====== Data to examine ======

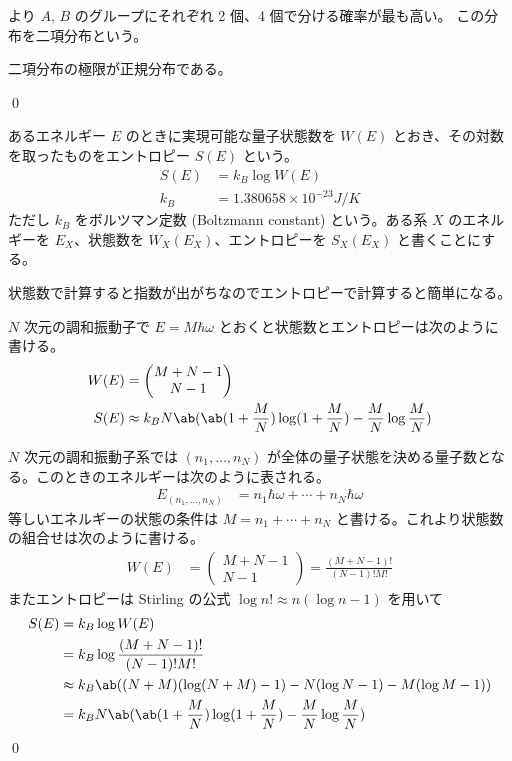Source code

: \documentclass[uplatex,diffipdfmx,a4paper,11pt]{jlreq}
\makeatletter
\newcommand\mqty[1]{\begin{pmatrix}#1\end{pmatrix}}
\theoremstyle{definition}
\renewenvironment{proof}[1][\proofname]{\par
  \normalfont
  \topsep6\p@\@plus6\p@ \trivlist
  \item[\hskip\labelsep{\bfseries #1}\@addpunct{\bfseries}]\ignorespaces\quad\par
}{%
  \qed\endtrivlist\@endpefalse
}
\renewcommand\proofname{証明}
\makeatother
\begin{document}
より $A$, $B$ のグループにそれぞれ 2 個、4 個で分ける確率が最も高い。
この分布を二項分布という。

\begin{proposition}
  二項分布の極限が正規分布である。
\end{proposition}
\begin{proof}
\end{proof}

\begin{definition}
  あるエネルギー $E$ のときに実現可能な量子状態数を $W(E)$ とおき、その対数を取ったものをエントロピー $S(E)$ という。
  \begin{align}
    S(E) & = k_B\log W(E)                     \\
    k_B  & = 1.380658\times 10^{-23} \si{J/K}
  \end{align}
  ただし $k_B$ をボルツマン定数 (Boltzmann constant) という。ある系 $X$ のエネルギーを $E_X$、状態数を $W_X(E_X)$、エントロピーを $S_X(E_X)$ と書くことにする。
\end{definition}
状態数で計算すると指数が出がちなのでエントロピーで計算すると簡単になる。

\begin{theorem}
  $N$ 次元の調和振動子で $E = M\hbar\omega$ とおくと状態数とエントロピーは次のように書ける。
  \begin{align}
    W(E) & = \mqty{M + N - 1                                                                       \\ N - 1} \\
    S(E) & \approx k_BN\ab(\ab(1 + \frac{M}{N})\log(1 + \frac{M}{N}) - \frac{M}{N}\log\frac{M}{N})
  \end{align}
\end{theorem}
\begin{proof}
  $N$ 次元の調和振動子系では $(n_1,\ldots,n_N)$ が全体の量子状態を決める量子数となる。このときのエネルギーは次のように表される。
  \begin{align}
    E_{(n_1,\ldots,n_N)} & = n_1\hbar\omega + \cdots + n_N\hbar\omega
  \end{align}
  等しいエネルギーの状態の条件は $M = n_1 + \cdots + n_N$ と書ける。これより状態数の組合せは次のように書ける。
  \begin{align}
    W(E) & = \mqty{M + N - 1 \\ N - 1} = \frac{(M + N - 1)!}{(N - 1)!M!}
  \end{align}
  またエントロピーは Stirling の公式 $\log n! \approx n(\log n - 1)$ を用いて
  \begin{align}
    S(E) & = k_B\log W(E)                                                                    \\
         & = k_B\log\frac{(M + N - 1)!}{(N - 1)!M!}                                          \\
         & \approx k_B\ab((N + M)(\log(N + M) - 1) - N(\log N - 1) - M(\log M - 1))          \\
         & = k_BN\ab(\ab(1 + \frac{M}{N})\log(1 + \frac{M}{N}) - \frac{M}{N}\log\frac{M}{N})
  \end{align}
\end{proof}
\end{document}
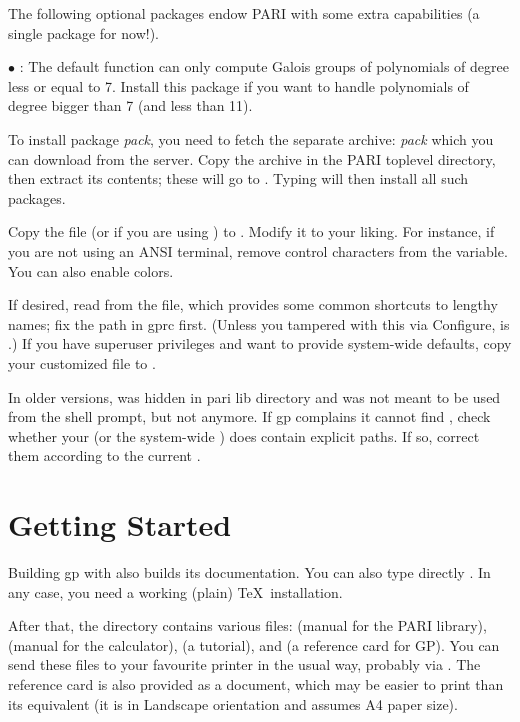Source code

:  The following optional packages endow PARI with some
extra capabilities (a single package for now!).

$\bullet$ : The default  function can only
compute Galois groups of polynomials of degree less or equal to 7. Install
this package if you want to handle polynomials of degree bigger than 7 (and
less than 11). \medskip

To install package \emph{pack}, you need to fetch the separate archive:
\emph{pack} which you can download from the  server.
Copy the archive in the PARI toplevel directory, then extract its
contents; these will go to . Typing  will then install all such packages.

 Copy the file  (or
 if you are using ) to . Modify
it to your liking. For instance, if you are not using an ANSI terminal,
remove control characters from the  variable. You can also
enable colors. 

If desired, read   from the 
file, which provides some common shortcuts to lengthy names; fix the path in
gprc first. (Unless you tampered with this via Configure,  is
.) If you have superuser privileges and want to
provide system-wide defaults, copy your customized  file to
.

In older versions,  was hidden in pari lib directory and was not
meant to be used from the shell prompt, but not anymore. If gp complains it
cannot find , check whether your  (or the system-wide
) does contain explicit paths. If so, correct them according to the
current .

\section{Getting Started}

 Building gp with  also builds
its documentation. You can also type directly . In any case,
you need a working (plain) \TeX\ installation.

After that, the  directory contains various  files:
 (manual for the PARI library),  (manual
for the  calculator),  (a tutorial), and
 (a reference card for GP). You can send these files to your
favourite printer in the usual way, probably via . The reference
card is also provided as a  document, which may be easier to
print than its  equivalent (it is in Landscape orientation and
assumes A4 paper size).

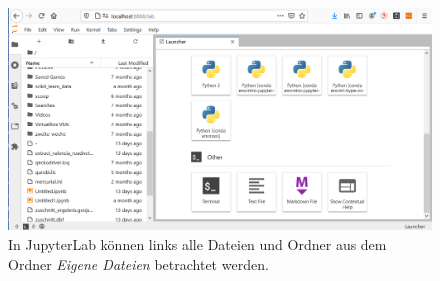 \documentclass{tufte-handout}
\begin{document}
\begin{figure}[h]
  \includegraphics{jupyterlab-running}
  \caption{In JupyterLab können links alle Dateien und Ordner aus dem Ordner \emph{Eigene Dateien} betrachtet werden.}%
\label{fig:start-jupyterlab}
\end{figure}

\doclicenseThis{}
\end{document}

======

Your objective: Search the records above for the string "omega" and copy each line that holds it.

Written answer:
  $N$ 次元の調和振動子で $E = M\hbar\omega$ とおくと状態数とエントロピーは次のように書ける。
    E_{(n_1,\ldots,n_N)} & = n_1\hbar\omega + \cdots + n_N\hbar\omega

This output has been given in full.